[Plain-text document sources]

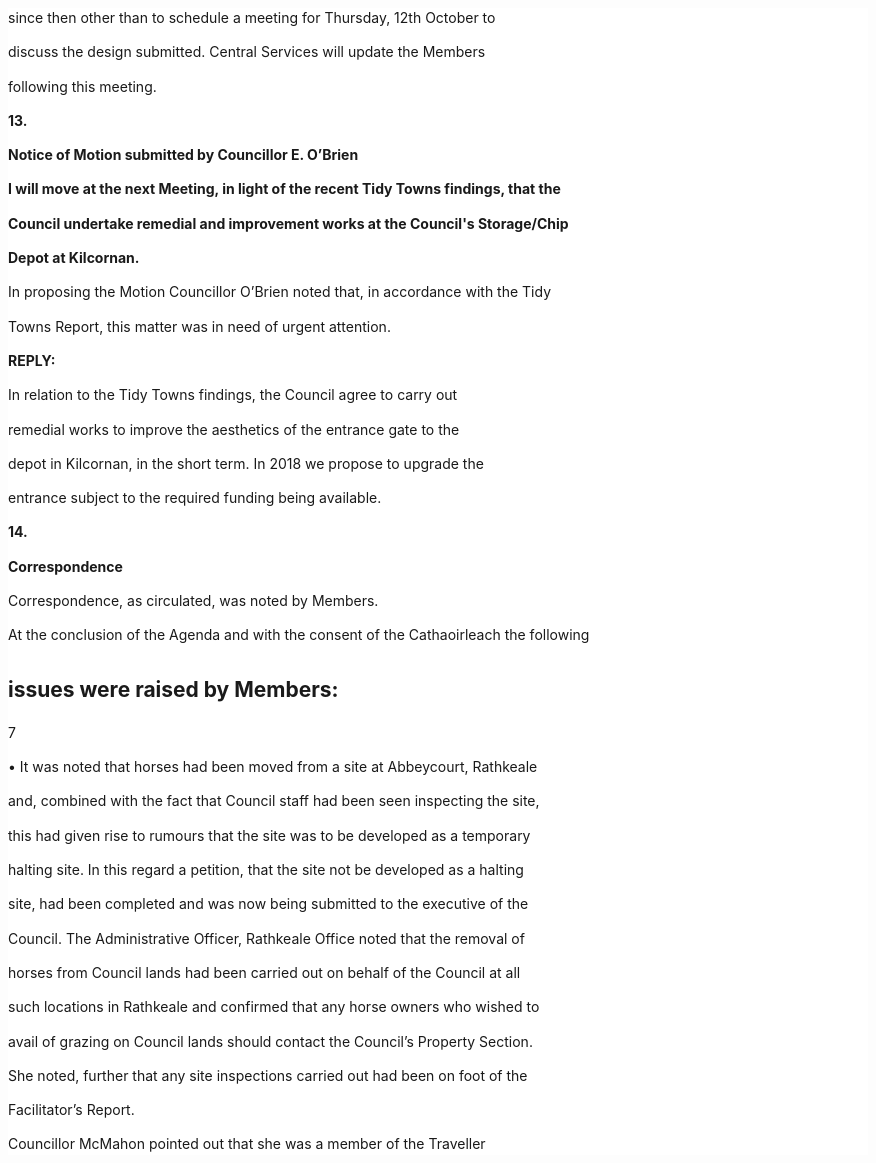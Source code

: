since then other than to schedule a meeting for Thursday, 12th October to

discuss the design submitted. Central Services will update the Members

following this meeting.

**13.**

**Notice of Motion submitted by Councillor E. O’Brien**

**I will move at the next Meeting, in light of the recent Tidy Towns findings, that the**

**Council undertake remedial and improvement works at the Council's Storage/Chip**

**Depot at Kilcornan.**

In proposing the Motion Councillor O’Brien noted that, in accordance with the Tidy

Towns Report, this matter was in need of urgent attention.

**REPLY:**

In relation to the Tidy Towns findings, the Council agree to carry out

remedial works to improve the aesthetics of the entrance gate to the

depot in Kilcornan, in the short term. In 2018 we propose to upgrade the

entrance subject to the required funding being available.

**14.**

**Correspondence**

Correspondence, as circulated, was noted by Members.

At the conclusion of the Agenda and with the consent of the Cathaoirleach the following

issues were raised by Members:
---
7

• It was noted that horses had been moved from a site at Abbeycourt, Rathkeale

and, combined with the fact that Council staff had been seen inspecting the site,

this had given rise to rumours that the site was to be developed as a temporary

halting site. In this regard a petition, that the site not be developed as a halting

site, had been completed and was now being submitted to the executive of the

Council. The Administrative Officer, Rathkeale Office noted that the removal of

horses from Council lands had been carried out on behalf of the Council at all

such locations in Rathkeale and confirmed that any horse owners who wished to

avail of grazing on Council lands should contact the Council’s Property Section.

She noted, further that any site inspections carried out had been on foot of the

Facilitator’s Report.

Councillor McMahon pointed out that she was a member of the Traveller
---
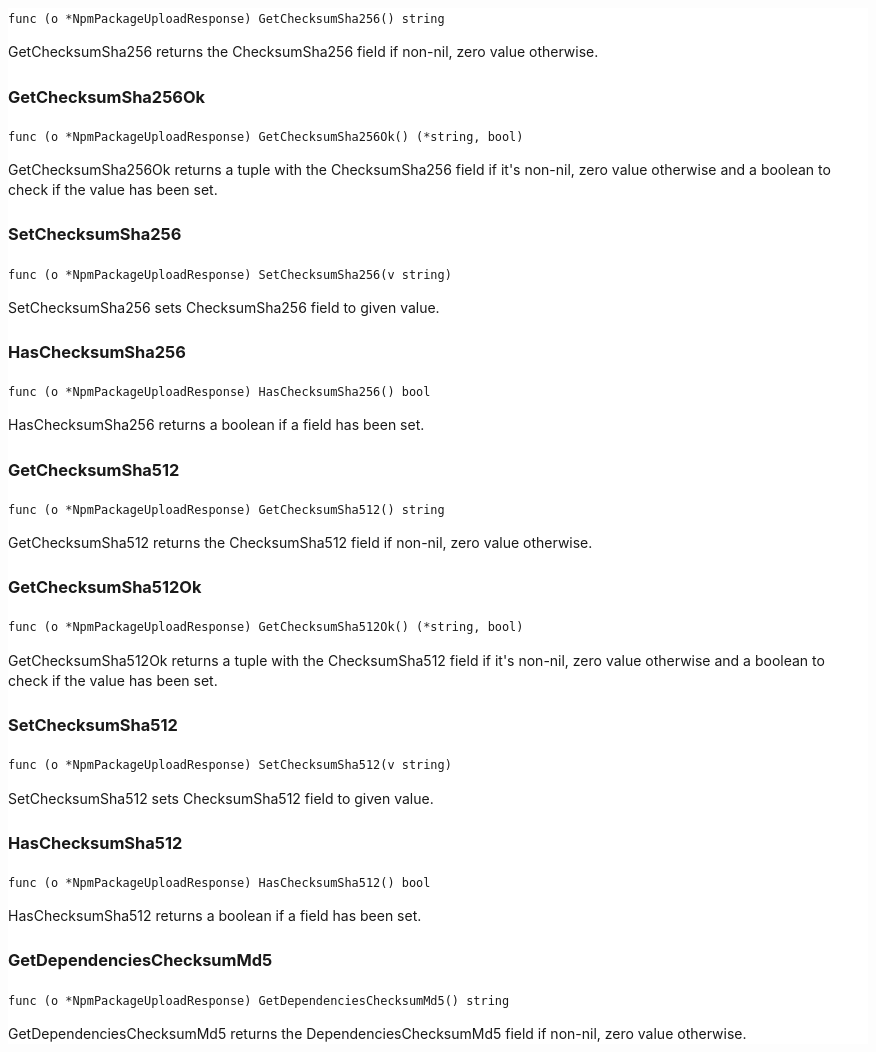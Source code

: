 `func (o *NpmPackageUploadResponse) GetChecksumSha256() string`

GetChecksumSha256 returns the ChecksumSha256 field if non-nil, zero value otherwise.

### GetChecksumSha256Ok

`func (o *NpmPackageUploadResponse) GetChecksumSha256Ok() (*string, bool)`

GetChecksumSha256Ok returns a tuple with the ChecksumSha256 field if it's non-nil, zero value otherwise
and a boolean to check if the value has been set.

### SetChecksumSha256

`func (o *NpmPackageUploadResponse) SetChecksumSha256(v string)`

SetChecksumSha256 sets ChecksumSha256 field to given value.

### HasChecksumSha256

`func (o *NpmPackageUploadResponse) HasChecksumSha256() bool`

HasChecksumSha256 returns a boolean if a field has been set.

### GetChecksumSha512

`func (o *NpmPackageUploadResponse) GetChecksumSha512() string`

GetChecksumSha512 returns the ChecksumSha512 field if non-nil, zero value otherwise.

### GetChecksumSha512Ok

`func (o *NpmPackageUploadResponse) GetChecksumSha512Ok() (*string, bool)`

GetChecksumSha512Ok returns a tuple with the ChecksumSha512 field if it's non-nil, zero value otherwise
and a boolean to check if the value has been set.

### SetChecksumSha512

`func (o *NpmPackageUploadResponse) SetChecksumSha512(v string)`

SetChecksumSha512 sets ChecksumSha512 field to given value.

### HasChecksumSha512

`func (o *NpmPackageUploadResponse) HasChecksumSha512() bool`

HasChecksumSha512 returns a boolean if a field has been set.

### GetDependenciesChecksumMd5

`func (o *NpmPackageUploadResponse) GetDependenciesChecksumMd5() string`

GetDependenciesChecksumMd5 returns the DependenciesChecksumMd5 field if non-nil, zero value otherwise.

Your goal
Check each line of the data for the string "will" and state how many lines contain it, without any other output.

Exercise solution
2